Maybe if I ever try to learn game development again I’ll just stick to ASCII games or something. I watch the game dev videos where people make games in a short amount of time, see all the work that goes into the stuff they do, and realize it’s not for me.
I’m honestly way too lazy to do any of this stuff. I wanted to be a game developer ever since I was a kid, but I’m also infinitely lazier now than I was back then.
Years ago I looked into Unity, but it felt a bit awkward. (No I’m no expert on this shit). Nowadays the fee increases make it seem not worth it.
Would you consider doing something open source like Godot?
I’ve a feeling it probably still takes a similar amount of effort to make a game on Godot so probably no.

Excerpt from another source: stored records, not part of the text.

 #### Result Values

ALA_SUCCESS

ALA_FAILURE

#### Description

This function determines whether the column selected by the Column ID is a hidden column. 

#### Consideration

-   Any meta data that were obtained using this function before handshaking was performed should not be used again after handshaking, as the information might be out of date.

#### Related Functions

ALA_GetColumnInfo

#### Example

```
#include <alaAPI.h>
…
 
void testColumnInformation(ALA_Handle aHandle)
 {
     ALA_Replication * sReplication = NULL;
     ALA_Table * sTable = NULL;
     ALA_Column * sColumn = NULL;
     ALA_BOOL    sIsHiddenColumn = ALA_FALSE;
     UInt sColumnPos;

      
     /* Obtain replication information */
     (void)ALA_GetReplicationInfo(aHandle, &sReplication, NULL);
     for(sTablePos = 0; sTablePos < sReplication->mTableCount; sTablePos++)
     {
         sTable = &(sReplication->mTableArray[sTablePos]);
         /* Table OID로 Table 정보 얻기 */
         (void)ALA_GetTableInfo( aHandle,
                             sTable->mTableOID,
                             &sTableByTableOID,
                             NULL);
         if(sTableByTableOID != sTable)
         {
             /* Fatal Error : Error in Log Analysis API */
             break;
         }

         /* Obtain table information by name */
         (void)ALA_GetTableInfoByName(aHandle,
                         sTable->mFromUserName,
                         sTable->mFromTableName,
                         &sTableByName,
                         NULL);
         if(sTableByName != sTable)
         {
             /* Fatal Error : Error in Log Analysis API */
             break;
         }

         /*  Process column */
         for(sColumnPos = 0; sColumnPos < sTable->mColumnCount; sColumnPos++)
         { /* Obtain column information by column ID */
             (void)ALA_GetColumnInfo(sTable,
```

Nah imo Godot is a lot more optimal for small teams. However making your dream game first try is impossible, what you need is to come up with a ton of small silly ideas with which you fiddle for a week before giving up
When you have a solid 10 failed projects on your hard drive, subscribe to a game jam on Itch.io and make a game in a limited time, and only then you quit your day job and go for that sweet Steam moneeeeeeey
(Trust me I’m a professional)
Something like GameMaker can make it easier to develop games, with lots of tutorials online, that may be something to play around with:
https://gamemaker.io/en/tutorials/get-started-gamemaker-2025
what? where did you get this from? GameMaker is completely proprietary and suffers the same issues as Unity in that regard and I can’t find anywhere that says that its based on Godot.
Did a cursory search for tools for Godot to make things easier and some results had replies saying GameMaker was a frontend for Godot. Am not familiar with it, just wanted something to be encouraging but sounds like the comments were mistaken so removed that portion.
Ah, thanks, I may look into this; I am way too lazy to set up the sprites on like 50 different creatures. If I ever discover energy later in life I may go back to unity but for now something like this may be my answer for now (I once dabbled in writing as well, then I realized it takes effort to make your novel good and noped out of that too).
How long has there been a Linux beta build of GameMaker?